Ana içeriğe atla

Kapı Önü Dedikoduları - Ortaokul Aşkı / Piknik

O günden sonra kendimi deli gibi derslere vermiştim.
Onunla göz göze gelmemeye çalışıyordum. Hatta aynı anda sınıfta kalsak hemen sınıfı terk ediyordum. İkisini görmezden gelmek en iyisiydi. Böylelikle daha az düşünüyordum. Aklıma gelmemesi imkansızdı ama ne kadar az görürsem o kadar az düşünüp, sinir oluyordum.

O yanındaki gıcığı ile mutlu gibiydi ama bir o kadar da değil gibiydi. Anlam veremiyordum. Bana hem ilanı aşk etmiş, sonrasında da hemen vazgeçip hayatına birini sokmakta da gecikmemişti. Üstelik bu kız ikimizinde sinirlerini zıplatan kişiydi. Hele o ağzını yayarak konuşması yok mu tahammül sınırlarımı zorluyordu. 

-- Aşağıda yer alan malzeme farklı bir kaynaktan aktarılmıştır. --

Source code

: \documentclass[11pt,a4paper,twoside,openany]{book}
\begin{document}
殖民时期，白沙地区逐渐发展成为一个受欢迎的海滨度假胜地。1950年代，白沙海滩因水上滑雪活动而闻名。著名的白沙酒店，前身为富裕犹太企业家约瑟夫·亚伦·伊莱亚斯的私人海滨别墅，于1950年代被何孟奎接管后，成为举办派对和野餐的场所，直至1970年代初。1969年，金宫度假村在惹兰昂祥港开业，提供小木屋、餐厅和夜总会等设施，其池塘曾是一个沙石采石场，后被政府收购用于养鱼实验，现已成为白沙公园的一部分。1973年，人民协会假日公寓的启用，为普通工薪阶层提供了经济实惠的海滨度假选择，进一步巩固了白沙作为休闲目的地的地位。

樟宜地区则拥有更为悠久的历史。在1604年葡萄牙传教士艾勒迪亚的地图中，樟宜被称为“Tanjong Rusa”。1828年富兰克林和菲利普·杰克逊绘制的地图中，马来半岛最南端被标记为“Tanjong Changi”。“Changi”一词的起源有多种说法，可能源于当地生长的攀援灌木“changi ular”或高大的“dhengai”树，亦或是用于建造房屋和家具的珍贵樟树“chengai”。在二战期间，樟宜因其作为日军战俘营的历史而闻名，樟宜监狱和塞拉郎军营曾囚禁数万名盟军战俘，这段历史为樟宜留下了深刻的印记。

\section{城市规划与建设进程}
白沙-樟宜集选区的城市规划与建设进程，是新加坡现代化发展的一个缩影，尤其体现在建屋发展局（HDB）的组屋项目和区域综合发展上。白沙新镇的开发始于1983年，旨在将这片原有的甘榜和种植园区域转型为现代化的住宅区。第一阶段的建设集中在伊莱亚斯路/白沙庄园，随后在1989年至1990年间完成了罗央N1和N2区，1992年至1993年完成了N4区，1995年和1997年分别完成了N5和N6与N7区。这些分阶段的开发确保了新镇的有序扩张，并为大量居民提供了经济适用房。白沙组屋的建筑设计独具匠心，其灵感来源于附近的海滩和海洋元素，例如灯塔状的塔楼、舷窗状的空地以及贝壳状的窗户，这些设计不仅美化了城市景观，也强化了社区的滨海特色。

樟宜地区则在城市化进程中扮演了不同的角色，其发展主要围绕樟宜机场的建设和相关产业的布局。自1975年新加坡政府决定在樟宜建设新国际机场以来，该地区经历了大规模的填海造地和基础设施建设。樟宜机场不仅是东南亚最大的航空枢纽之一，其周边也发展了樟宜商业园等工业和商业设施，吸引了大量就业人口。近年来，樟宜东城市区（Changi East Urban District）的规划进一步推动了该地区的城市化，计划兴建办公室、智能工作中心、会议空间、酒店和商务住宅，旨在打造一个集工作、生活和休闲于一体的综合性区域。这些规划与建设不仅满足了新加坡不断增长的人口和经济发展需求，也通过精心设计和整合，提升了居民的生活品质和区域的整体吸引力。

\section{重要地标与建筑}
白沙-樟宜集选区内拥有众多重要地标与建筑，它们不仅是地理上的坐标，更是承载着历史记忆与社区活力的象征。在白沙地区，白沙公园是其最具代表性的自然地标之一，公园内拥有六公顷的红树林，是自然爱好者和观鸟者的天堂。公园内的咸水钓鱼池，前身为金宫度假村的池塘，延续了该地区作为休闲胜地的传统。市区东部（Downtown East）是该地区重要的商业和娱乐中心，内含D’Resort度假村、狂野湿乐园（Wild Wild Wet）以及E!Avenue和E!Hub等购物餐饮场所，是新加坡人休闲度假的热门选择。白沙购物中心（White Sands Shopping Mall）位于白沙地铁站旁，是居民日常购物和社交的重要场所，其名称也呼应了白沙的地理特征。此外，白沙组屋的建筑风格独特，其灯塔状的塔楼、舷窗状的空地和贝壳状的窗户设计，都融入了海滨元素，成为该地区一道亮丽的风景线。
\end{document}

Aradan geçen zamanda sınavlar bitmişti ve okulun sonları yaklaşıyordu. Çalışacak ders olmadığından bende çok sevdiğim kitaplara sarmıştım. Uzun tenefüslerde yemeğimi alır, bahçede kuytu bir ağaç gölgesi bulur ve yemeğimi yerken kitabımı okumaya devam ederdim. Sıra arkadaşım iyiydi, hoştu ama boştu. Ders anlamında ne kadar donanımlı olsa da sosyallikten de bir o kadar uzaktı. Bende derslerimi düşünürdüm, deli gibi ders çalışırdım ama bu kızın asosyallik durumu insana cinnet getirtecek kadar fazlaydı. Bazen bahçeye bile kolundan çekerek çıkarırdım.

Yine böyle günlerden biriydi. İkimiz de kitaplarımıza gömülmüş bahçede okuyorduk. Birden karşımda gördüğüm ayakkabılarla dikkatim dağıldı ve gelen kişinin yüzüne baktım. O gelmişti. Görmezlikten geldim. Benimle hiç muhatap olmadan sıra arkadaşımla konuşmaya başladı. Benimle olduğu kadar sıra arkadaşımla da araları iyiydi. Hatta annesiyle daha da iyiydi. Sene sonu yaklaştığından bir piknik düzenleyeceklerini söylüyordu. Kalbim yine hızlanmıştı ama kimseye belli etmeden normal davranmaya çalışıyordum. Kitabımı okumaya devam ederken onlar programı yaptılar. Kim görse kitap okuyordum ama zaten okuduğumda söylenemezdi. Kafa mı kalmıştı? O da bunun gayet iyi farkındaydı. Sıra arkadaşımın annesi aşırı sosyal bir kadındı ve kızıyla alakası yoktu. O da zaten annesinin de pikniğe mutlaka gelmesi gerektiğinin üstüne basıyordu. Kadında şeytan tüyü vardı ve anlaşamadığı kimse yoktu. Her daim her yerdeydi. Arkadaşım annesiyle konuşacağını ve mutlaka gelmek isteyeceğini söyledi. Konuşmaları bittiğinde beni yine görmezden gelerek yanımızdan ayrıldı. 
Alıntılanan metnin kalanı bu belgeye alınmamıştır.